Feeding damage, and the “mechanical damage” of sooty molds, can be managed with limited insecticide applications and moderate economic thresholds. This is because the damage is associated with relatively high densities of psyllids; this is the case in both tomatoes and bell peppers. In potatoes, since zebra chip is a concern, a more conservative approach may be necessary. Our studies indicate that in peppers and tomatoes, a low-input IPM strategy can be adopted that is economically viable and effective against the complex of potential pests. The approach may also be suitable to potatoes when Lso is not a consideration, but is unlikely to be effective or adopted in areas (or cultivars) in which Lso is a particular risk.

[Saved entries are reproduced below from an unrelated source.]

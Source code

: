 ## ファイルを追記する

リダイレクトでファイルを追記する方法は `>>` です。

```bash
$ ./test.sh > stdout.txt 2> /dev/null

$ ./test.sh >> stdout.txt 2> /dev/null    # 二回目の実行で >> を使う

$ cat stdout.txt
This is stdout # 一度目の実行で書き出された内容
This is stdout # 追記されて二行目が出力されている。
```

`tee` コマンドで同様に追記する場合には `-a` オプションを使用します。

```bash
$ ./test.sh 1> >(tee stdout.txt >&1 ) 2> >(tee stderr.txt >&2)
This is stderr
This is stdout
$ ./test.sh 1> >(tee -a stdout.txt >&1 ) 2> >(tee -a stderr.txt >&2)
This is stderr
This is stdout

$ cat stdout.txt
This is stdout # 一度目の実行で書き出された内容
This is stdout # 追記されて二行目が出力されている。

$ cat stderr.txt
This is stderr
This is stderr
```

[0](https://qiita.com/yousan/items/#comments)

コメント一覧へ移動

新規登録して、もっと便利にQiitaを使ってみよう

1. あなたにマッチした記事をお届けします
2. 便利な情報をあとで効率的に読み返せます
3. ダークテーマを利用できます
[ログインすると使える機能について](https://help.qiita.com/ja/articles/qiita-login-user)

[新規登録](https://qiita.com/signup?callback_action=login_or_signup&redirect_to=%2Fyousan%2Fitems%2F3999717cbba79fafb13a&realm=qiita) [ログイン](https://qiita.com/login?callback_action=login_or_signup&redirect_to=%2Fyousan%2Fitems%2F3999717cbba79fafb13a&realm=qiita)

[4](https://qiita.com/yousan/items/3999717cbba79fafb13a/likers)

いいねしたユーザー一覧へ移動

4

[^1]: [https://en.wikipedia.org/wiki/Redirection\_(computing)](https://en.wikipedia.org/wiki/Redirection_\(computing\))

Lso-susceptible crops present a different challenge. Lso can be rapidly transmitted by even a single psyllid given an exposure of just a few hours (Butler et al. 2012). The resulting infected plants currently cannot be cured of the infection. These severe consequences dictate a near zero-tolerance approach in crops such as potatoes grown for chipping or French fries — meaning that the low-input IPM approach we present here may not be practical. Further, the nature of Lso influences the insecticidal materials that a grower can use. For example, some systemic insecticides have proven effective against potato psyllid, yet they must be ingested by the insect — but feeding increases the risk of pathogen transmission. Some insecticidal compounds, such as imidacloprid, have been shown to have anti-feedant properties in addition to toxicity (Butler et al. 2012). Other anti-feedant materials, such as pymetrozine (Fulfill, Syngenta AG, Basel, Switzerland), may result in low insect mortality: We examined pymetrozine on tomato and potato plants in controlled greenhouse experiments, with the maximum allowable label rates, and found that following both 24-hour and 48-hour exposures, adult psyllids survived as well as those exposed to untreated control plants sprayed with water. However, it has yet to be determined if psyllids can transmit Lso following exposure to pymetrozine; it is possible that exposure to pymetrozine results in increased psyllid populations but not in the spread of Lso. In such a scenario, the efficacy would differ among crops based on the perceived threat from Lso.

Finally, it is increasingly important that management of the potato psyllid take an area-wide approach that considers all potential host crops. Psyllid movement between crops, timing of crop planting, and which crops are adjacent to others all need to be considered. There is much research that still needs to be done to address potato psyllid control.